--- Exercise data ---

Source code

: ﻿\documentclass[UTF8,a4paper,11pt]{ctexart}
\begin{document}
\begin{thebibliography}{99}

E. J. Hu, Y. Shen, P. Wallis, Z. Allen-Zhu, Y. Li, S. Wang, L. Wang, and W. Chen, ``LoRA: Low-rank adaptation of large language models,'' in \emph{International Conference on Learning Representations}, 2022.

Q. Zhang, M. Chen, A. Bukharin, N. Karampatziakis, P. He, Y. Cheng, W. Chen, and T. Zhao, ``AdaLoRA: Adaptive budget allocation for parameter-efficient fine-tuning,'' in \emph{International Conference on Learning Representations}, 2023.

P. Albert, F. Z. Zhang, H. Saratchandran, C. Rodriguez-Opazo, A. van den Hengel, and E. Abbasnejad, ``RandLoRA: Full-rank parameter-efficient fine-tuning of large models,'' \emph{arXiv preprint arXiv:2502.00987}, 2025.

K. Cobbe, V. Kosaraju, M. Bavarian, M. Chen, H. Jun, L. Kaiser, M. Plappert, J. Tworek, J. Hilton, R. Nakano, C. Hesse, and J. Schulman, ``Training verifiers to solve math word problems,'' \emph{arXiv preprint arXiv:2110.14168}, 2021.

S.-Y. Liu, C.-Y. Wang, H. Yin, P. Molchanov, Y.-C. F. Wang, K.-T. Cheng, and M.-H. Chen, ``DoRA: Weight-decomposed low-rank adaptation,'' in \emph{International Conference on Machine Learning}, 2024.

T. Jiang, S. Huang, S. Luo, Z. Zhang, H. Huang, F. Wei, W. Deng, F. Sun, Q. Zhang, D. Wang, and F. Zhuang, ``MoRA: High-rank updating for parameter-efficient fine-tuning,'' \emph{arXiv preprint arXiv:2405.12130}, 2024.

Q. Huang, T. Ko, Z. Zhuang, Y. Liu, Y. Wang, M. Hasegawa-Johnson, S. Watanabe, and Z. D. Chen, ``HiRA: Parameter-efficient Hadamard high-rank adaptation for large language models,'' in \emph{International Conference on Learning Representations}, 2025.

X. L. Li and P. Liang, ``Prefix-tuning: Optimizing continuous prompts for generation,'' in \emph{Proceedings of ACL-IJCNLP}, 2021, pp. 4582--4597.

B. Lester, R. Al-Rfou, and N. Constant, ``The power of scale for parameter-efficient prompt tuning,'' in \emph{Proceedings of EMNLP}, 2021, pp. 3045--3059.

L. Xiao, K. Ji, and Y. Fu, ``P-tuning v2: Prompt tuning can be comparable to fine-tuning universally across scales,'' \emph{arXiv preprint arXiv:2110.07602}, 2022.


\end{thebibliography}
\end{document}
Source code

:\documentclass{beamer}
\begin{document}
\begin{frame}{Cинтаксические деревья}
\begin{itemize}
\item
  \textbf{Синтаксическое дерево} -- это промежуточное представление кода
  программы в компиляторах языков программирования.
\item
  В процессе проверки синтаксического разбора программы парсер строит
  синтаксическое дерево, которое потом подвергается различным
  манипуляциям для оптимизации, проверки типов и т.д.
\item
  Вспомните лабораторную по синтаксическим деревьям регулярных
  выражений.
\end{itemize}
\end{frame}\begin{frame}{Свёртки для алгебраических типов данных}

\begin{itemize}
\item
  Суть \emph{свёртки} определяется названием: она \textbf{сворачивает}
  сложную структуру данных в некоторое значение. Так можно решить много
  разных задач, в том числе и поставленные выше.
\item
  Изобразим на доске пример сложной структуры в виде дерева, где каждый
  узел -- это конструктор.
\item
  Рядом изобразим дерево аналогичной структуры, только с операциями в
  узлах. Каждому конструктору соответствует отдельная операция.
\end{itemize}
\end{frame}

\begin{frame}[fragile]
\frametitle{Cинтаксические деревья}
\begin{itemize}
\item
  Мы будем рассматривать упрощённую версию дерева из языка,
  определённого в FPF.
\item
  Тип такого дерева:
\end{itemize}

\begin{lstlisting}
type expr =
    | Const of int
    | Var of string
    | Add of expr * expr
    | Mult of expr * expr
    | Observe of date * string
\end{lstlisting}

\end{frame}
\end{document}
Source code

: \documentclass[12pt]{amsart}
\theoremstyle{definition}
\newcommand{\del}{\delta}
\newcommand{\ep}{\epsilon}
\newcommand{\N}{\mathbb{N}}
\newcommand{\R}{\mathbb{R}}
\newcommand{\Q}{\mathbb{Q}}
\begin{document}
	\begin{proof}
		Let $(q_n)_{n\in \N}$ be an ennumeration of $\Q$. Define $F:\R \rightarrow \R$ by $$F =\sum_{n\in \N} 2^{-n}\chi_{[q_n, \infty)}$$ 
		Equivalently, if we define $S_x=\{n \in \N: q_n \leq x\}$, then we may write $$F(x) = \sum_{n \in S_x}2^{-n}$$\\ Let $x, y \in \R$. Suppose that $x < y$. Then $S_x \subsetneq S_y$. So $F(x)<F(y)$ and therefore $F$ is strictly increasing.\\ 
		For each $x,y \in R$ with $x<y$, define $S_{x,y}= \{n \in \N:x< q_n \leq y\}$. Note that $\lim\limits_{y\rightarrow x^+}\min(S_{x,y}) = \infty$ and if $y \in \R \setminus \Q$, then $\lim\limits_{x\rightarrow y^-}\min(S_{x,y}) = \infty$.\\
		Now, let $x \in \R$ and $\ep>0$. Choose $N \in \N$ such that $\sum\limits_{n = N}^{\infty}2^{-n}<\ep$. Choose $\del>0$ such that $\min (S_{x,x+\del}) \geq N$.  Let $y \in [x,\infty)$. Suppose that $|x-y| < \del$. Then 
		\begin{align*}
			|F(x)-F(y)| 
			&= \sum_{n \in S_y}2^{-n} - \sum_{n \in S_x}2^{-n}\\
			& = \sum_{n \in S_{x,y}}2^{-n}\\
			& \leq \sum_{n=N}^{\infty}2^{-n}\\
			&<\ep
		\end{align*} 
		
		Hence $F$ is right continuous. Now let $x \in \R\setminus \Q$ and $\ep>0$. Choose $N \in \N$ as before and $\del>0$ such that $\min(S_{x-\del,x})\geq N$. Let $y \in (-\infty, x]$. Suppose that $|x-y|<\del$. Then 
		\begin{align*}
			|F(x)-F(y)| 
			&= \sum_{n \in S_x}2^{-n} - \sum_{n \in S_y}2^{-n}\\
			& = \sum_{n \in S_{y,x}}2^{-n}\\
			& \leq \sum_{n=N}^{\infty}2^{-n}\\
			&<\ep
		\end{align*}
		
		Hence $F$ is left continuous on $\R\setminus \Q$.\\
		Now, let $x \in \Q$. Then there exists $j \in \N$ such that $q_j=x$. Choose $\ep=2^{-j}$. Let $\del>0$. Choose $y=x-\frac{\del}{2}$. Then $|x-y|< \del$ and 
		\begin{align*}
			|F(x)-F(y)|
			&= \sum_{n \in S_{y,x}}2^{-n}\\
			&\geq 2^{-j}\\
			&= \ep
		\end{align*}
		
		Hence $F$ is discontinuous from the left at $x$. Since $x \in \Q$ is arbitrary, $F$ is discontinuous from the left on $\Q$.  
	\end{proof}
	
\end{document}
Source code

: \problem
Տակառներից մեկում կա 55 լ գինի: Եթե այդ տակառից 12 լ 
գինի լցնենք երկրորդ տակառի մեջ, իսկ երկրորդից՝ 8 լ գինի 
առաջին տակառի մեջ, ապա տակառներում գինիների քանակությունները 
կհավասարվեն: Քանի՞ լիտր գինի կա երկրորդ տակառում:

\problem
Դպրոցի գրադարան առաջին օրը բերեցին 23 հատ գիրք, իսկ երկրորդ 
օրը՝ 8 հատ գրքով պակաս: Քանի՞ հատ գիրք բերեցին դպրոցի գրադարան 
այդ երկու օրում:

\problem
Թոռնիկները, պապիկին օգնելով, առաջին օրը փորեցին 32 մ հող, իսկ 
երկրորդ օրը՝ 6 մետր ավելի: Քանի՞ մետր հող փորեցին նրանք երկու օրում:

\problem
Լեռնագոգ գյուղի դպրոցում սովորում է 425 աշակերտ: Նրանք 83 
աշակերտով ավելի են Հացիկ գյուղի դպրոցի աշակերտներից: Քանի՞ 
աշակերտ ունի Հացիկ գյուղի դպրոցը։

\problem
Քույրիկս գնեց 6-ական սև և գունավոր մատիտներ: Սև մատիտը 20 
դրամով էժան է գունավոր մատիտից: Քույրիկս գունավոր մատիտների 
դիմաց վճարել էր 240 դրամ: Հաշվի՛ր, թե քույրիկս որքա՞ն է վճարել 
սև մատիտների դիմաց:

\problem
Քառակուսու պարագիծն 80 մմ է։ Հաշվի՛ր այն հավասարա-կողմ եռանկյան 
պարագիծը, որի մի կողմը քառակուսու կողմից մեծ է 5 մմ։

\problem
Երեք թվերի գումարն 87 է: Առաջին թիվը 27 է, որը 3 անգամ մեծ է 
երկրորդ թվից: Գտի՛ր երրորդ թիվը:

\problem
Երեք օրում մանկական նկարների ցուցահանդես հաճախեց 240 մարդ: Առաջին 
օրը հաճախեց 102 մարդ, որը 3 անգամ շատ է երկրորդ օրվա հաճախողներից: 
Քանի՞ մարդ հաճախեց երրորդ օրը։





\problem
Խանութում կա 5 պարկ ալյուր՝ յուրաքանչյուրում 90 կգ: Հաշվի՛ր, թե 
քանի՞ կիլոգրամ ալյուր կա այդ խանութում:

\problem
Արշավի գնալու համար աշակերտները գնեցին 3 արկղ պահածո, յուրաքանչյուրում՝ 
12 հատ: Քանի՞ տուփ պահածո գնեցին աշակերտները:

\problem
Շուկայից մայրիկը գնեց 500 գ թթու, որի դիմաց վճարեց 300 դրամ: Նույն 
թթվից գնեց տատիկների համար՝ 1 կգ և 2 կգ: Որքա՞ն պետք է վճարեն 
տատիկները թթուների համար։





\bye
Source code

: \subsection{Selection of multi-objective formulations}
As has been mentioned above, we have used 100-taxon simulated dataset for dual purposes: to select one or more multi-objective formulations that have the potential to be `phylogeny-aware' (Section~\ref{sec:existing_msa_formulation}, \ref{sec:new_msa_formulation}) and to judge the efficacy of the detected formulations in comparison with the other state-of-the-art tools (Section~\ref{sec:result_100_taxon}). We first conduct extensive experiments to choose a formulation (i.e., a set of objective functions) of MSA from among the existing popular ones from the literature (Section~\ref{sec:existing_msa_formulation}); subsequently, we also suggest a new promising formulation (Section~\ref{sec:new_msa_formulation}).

--- Task objective ---
Look back at the data above. Transcribe exactly the lines starting at the line that contains "определённого в FPF." and ending at the line that contains "For each $x,y".

--- Problem solution ---
  определённого в FPF.
\item
  Тип такого дерева:
\end{itemize}

\begin{lstlisting}
type expr =
    | Const of int
    | Var of string
    | Add of expr * expr
    | Mult of expr * expr
    | Observe of date * string
\end{lstlisting}

\end{frame}
\end{document}
Source code

: \documentclass[12pt]{amsart}
\theoremstyle{definition}
\newcommand{\del}{\delta}
\newcommand{\ep}{\epsilon}
\newcommand{\N}{\mathbb{N}}
\newcommand{\R}{\mathbb{R}}
\newcommand{\Q}{\mathbb{Q}}
\begin{document}
	\begin{proof}
		Let $(q_n)_{n\in \N}$ be an ennumeration of $\Q$. Define $F:\R \rightarrow \R$ by $$F =\sum_{n\in \N} 2^{-n}\chi_{[q_n, \infty)}$$ 
		Equivalently, if we define $S_x=\{n \in \N: q_n \leq x\}$, then we may write $$F(x) = \sum_{n \in S_x}2^{-n}$$\\ Let $x, y \in \R$. Suppose that $x < y$. Then $S_x \subsetneq S_y$. So $F(x)<F(y)$ and therefore $F$ is strictly increasing.\\ 
		For each $x,y \in R$ with $x<y$, define $S_{x,y}= \{n \in \N:x< q_n \leq y\}$. Note that $\lim\limits_{y\rightarrow x^+}\min(S_{x,y}) = \infty$ and if $y \in \R \setminus \Q$, then $\lim\limits_{x\rightarrow y^-}\min(S_{x,y}) = \infty$.\\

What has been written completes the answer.